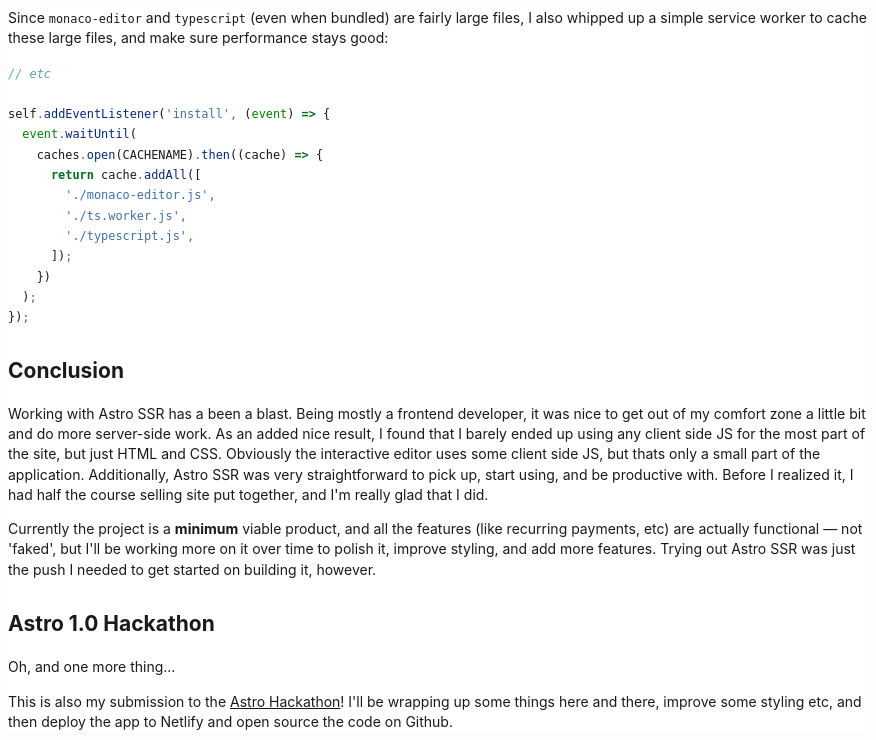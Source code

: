 
Since `monaco-editor` and `typescript` (even when bundled) are fairly large files, I also whipped up a simple service worker to cache these large files, and make sure performance stays good:

```js
// etc

self.addEventListener('install', (event) => {
  event.waitUntil(
    caches.open(CACHENAME).then((cache) => {
      return cache.addAll([
        './monaco-editor.js',
        './ts.worker.js',
        './typescript.js',
      ]);
    })
  );
});
```

## Conclusion

Working with Astro SSR has a been a blast. Being mostly a frontend developer, it was nice to get out of my comfort zone a little bit and do more server-side work. As an added nice result, I found that I barely ended up using any client side JS for the most part of the site, but just HTML and CSS. Obviously the interactive editor uses some client side JS, but thats only a small part of the application. Additionally, Astro SSR was very straightforward to pick up, start using, and be productive with. Before I realized it, I had half the course selling site put together, and I'm really glad that I did. 

Currently the project is a **minimum** viable product, and all the features (like recurring payments, etc) are actually functional — not 'faked', but I'll be working more on it over time to polish it, improve styling, and add more features. Trying out Astro SSR was just the push I needed to get started on building it, however.

## Astro 1.0 Hackathon

Oh, and one more thing...

This is also my submission to the [Astro Hackathon](https://astroinc.notion.site/Astro-1-0-Hackathon-9fb3499b375e4b01b88b080fd918b184#2a419109bccc4545b10271ca5e4c7bb3)! I'll be wrapping up some things here and there, improve some styling etc, and then deploy the app to Netlify and open source the code on Github.

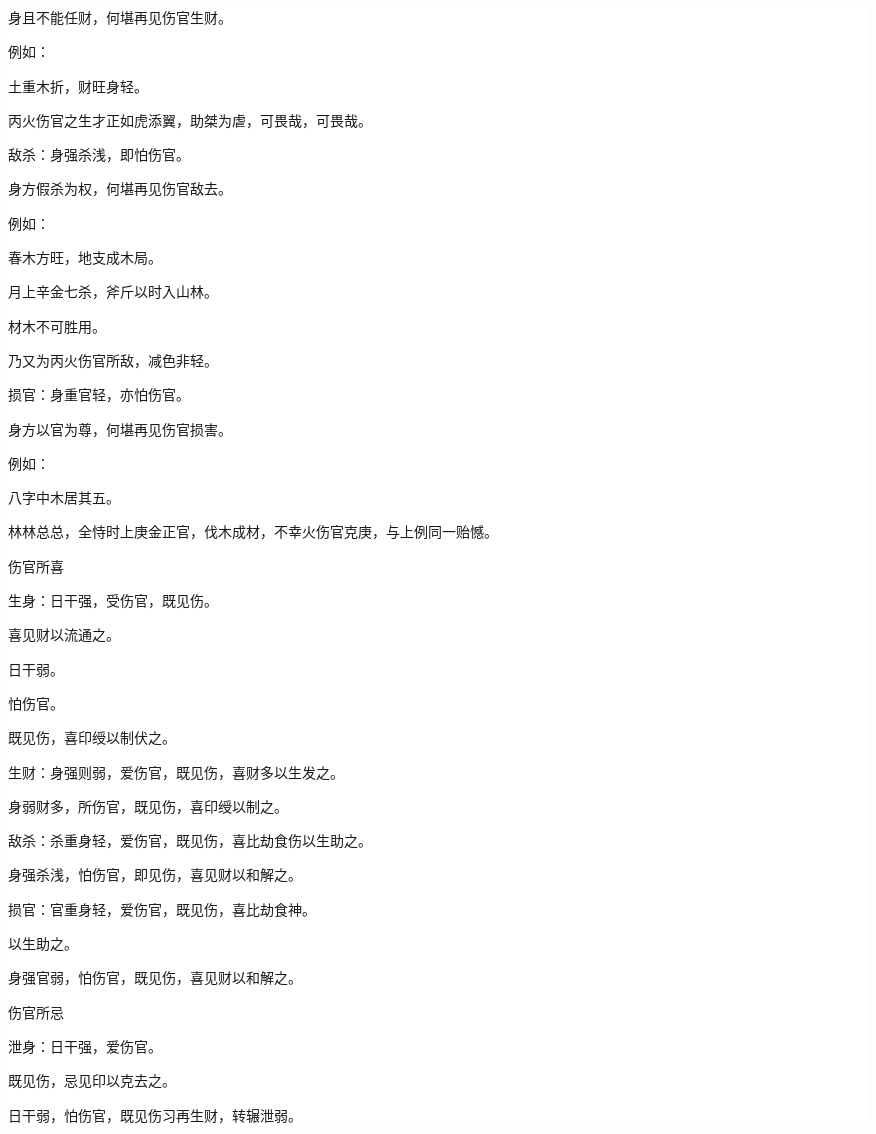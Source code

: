 身且不能任财，何堪再见伤官生财。

例如：

土重木折，财旺身轻。

丙火伤官之生才正如虎添翼，助桀为虐，可畏哉，可畏哉。

敌杀：身强杀浅，即怕伤官。

身方假杀为权，何堪再见伤官敌去。

例如：

春木方旺，地支成木局。

月上辛金七杀，斧斤以时入山林。

材木不可胜用。

乃又为丙火伤官所敌，减色非轻。

损官：身重官轻，亦怕伤官。

身方以官为尊，何堪再见伤官损害。

例如：

八字中木居其五。

林林总总，全恃时上庚金正官，伐木成材，不幸火伤官克庚，与上例同一贻憾。

伤官所喜

生身：日干强，受伤官，既见伤。

喜见财以流通之。

日干弱。

怕伤官。

既见伤，喜印绶以制伏之。

生财：身强则弱，爱伤官，既见伤，喜财多以生发之。

身弱财多，所伤官，既见伤，喜印绶以制之。

敌杀：杀重身轻，爱伤官，既见伤，喜比劫食伤以生助之。

身强杀浅，怕伤官，即见伤，喜见财以和解之。

损官：官重身轻，爱伤官，既见伤，喜比劫食神。

以生助之。

身强官弱，怕伤官，既见伤，喜见财以和解之。

伤官所忌

泄身：日干强，爱伤官。

既见伤，忌见印以克去之。

日干弱，怕伤官，既见伤习再生财，转辗泄弱。
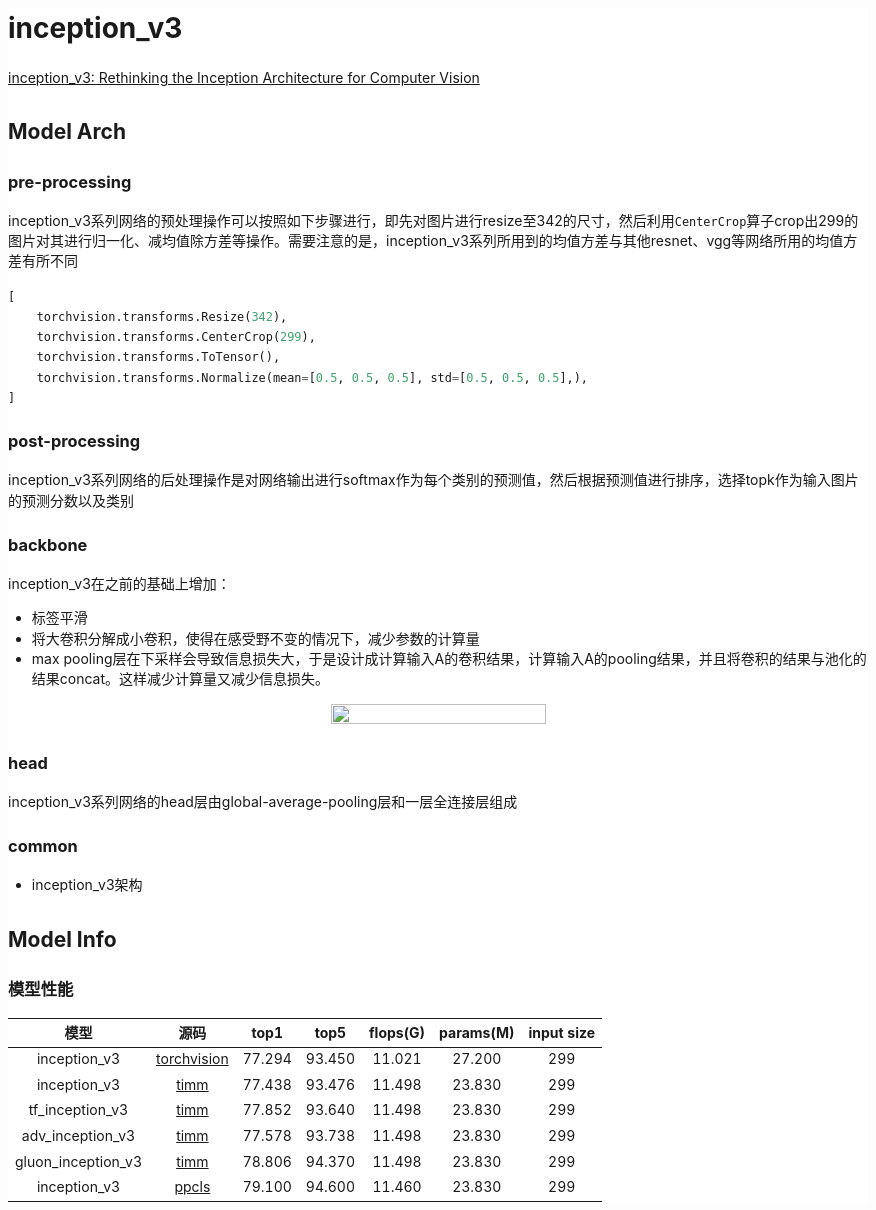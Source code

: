 
# inception_v3

[inception_v3: Rethinking the Inception Architecture for Computer Vision](https://arxiv.org/abs/1512.00567)


## Model Arch

### pre-processing

inception_v3系列网络的预处理操作可以按照如下步骤进行，即先对图片进行resize至342的尺寸，然后利用`CenterCrop`算子crop出299的图片对其进行归一化、减均值除方差等操作。需要注意的是，inception_v3系列所用到的均值方差与其他resnet、vgg等网络所用的均值方差有所不同

```python
[
    torchvision.transforms.Resize(342),
    torchvision.transforms.CenterCrop(299),
    torchvision.transforms.ToTensor(),
    torchvision.transforms.Normalize(mean=[0.5, 0.5, 0.5], std=[0.5, 0.5, 0.5],),
]
```

### post-processing

inception_v3系列网络的后处理操作是对网络输出进行softmax作为每个类别的预测值，然后根据预测值进行排序，选择topk作为输入图片的预测分数以及类别

### backbone

inception_v3在之前的基础上增加：
- 标签平滑
- 将大卷积分解成小卷积，使得在感受野不变的情况下，减少参数的计算量
- max pooling层在下采样会导致信息损失大，于是设计成计算输入A的卷积结果，计算输入A的pooling结果，并且将卷积的结果与池化的结果concat。这样减少计算量又减少信息损失。

<div align=center><img src="../../images/inceptionv3/inceptionv3.png" width="50%" height="50%"></div>

### head

inception_v3系列网络的head层由global-average-pooling层和一层全连接层组成

### common

- inception_v3架构

## Model Info

### 模型性能

|        模型        |                                               源码                                                |  top1  |  top5  | flops(G) | params(M) | input size |
| :----------------: | :-----------------------------------------------------------------------------------------------: | :----: | :----: | :------: | :-------: | :--------: |
|    inception_v3    |   [torchvision](https://github.com/pytorch/vision/blob/v0.9.0/torchvision/models/inception.py)    | 77.294 | 93.450 |  11.021  |  27.200   |    299     |
|    inception_v3    | [timm](https://github.com/rwightman/pytorch-image-models/blob/master/timm/models/inception_v3.py) | 77.438 | 93.476 |  11.498  |  23.830   |    299     |
|  tf_inception_v3   | [timm](https://github.com/rwightman/pytorch-image-models/blob/master/timm/models/inception_v3.py) | 77.852 | 93.640 |  11.498  |  23.830   |    299     |
|  adv_inception_v3  | [timm](https://github.com/rwightman/pytorch-image-models/blob/master/timm/models/inception_v3.py) | 77.578 | 93.738 |  11.498  |  23.830   |    299     |
| gluon_inception_v3 | [timm](https://github.com/rwightman/pytorch-image-models/blob/master/timm/models/inception_v3.py) | 78.806 | 94.370 |  11.498  |  23.830   |    299     |
|    inception_v3    |  [ppcls](https://github.com/PaddlePaddle/PaddleClas/blob/v2.4.0/docs/zh_CN/models/Inception.md)   | 79.100 | 94.600 |  11.460  |  23.830   |    299     |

---

§ Task details
An exact copy of the records above is needed, with the pictures removed.

§ Response box
Source code

: 
Since `monaco-editor` and `typescript` (even when bundled) are fairly large files, I also whipped up a simple service worker to cache these large files, and make sure performance stays good:

```js
// etc

self.addEventListener('install', (event) => {
  event.waitUntil(
    caches.open(CACHENAME).then((cache) => {
      return cache.addAll([
        './monaco-editor.js',
        './ts.worker.js',
        './typescript.js',
      ]);
    })
  );
});
```

## Conclusion

Working with Astro SSR has a been a blast. Being mostly a frontend developer, it was nice to get out of my comfort zone a little bit and do more server-side work. As an added nice result, I found that I barely ended up using any client side JS for the most part of the site, but just HTML and CSS. Obviously the interactive editor uses some client side JS, but thats only a small part of the application. Additionally, Astro SSR was very straightforward to pick up, start using, and be productive with. Before I realized it, I had half the course selling site put together, and I'm really glad that I did. 

Currently the project is a **minimum** viable product, and all the features (like recurring payments, etc) are actually functional — not 'faked', but I'll be working more on it over time to polish it, improve styling, and add more features. Trying out Astro SSR was just the push I needed to get started on building it, however.

## Astro 1.0 Hackathon

Oh, and one more thing...

This is also my submission to the [Astro Hackathon](https://astroinc.notion.site/Astro-1-0-Hackathon-9fb3499b375e4b01b88b080fd918b184#2a419109bccc4545b10271ca5e4c7bb3)! I'll be wrapping up some things here and there, improve some styling etc, and then deploy the app to Netlify and open source the code on Github.

Source code

: 身且不能任财，何堪再见伤官生财。

例如：

土重木折，财旺身轻。

丙火伤官之生才正如虎添翼，助桀为虐，可畏哉，可畏哉。

敌杀：身强杀浅，即怕伤官。

身方假杀为权，何堪再见伤官敌去。

例如：

春木方旺，地支成木局。

月上辛金七杀，斧斤以时入山林。

材木不可胜用。

乃又为丙火伤官所敌，减色非轻。

损官：身重官轻，亦怕伤官。

身方以官为尊，何堪再见伤官损害。

例如：

八字中木居其五。

林林总总，全恃时上庚金正官，伐木成材，不幸火伤官克庚，与上例同一贻憾。

伤官所喜

生身：日干强，受伤官，既见伤。

喜见财以流通之。

日干弱。

怕伤官。

既见伤，喜印绶以制伏之。

生财：身强则弱，爱伤官，既见伤，喜财多以生发之。

身弱财多，所伤官，既见伤，喜印绶以制之。

敌杀：杀重身轻，爱伤官，既见伤，喜比劫食伤以生助之。

身强杀浅，怕伤官，即见伤，喜见财以和解之。

损官：官重身轻，爱伤官，既见伤，喜比劫食神。

以生助之。

身强官弱，怕伤官，既见伤，喜见财以和解之。

伤官所忌

泄身：日干强，爱伤官。

既见伤，忌见印以克去之。

日干弱，怕伤官，既见伤习再生财，转辗泄弱。
Source code

: 
# inception_v3

[inception_v3: Rethinking the Inception Architecture for Computer Vision](https://arxiv.org/abs/1512.00567)


## Model Arch

### pre-processing

inception_v3系列网络的预处理操作可以按照如下步骤进行，即先对图片进行resize至342的尺寸，然后利用`CenterCrop`算子crop出299的图片对其进行归一化、减均值除方差等操作。需要注意的是，inception_v3系列所用到的均值方差与其他resnet、vgg等网络所用的均值方差有所不同

```python
[
    torchvision.transforms.Resize(342),
    torchvision.transforms.CenterCrop(299),
    torchvision.transforms.ToTensor(),
    torchvision.transforms.Normalize(mean=[0.5, 0.5, 0.5], std=[0.5, 0.5, 0.5],),
]
```

### post-processing

inception_v3系列网络的后处理操作是对网络输出进行softmax作为每个类别的预测值，然后根据预测值进行排序，选择topk作为输入图片的预测分数以及类别

### backbone

inception_v3在之前的基础上增加：
- 标签平滑
- 将大卷积分解成小卷积，使得在感受野不变的情况下，减少参数的计算量
- max pooling层在下采样会导致信息损失大，于是设计成计算输入A的卷积结果，计算输入A的pooling结果，并且将卷积的结果与池化的结果concat。这样减少计算量又减少信息损失。

<div align=center><img src="../../images/inceptionv3/inceptionv3.png" width="50%" height="50%"></div>

### head

inception_v3系列网络的head层由global-average-pooling层和一层全连接层组成

### common

- inception_v3架构

## Model Info

### 模型性能

|        模型        |                                               源码                                                |  top1  |  top5  | flops(G) | params(M) | input size |
| :----------------: | :-----------------------------------------------------------------------------------------------: | :----: | :----: | :------: | :-------: | :--------: |
|    inception_v3    |   [torchvision](https://github.com/pytorch/vision/blob/v0.9.0/torchvision/models/inception.py)    | 77.294 | 93.450 |  11.021  |  27.200   |    299     |
|    inception_v3    | [timm](https://github.com/rwightman/pytorch-image-models/blob/master/timm/models/inception_v3.py) | 77.438 | 93.476 |  11.498  |  23.830   |    299     |
|  tf_inception_v3   | [timm](https://github.com/rwightman/pytorch-image-models/blob/master/timm/models/inception_v3.py) | 77.852 | 93.640 |  11.498  |  23.830   |    299     |
|  adv_inception_v3  | [timm](https://github.com/rwightman/pytorch-image-models/blob/master/timm/models/inception_v3.py) | 77.578 | 93.738 |  11.498  |  23.830   |    299     |
| gluon_inception_v3 | [timm](https://github.com/rwightman/pytorch-image-models/blob/master/timm/models/inception_v3.py) | 78.806 | 94.370 |  11.498  |  23.830   |    299     |
|    inception_v3    |  [ppcls](https://github.com/PaddlePaddle/PaddleClas/blob/v2.4.0/docs/zh_CN/models/Inception.md)   | 79.100 | 94.600 |  11.460  |  23.830   |    299     |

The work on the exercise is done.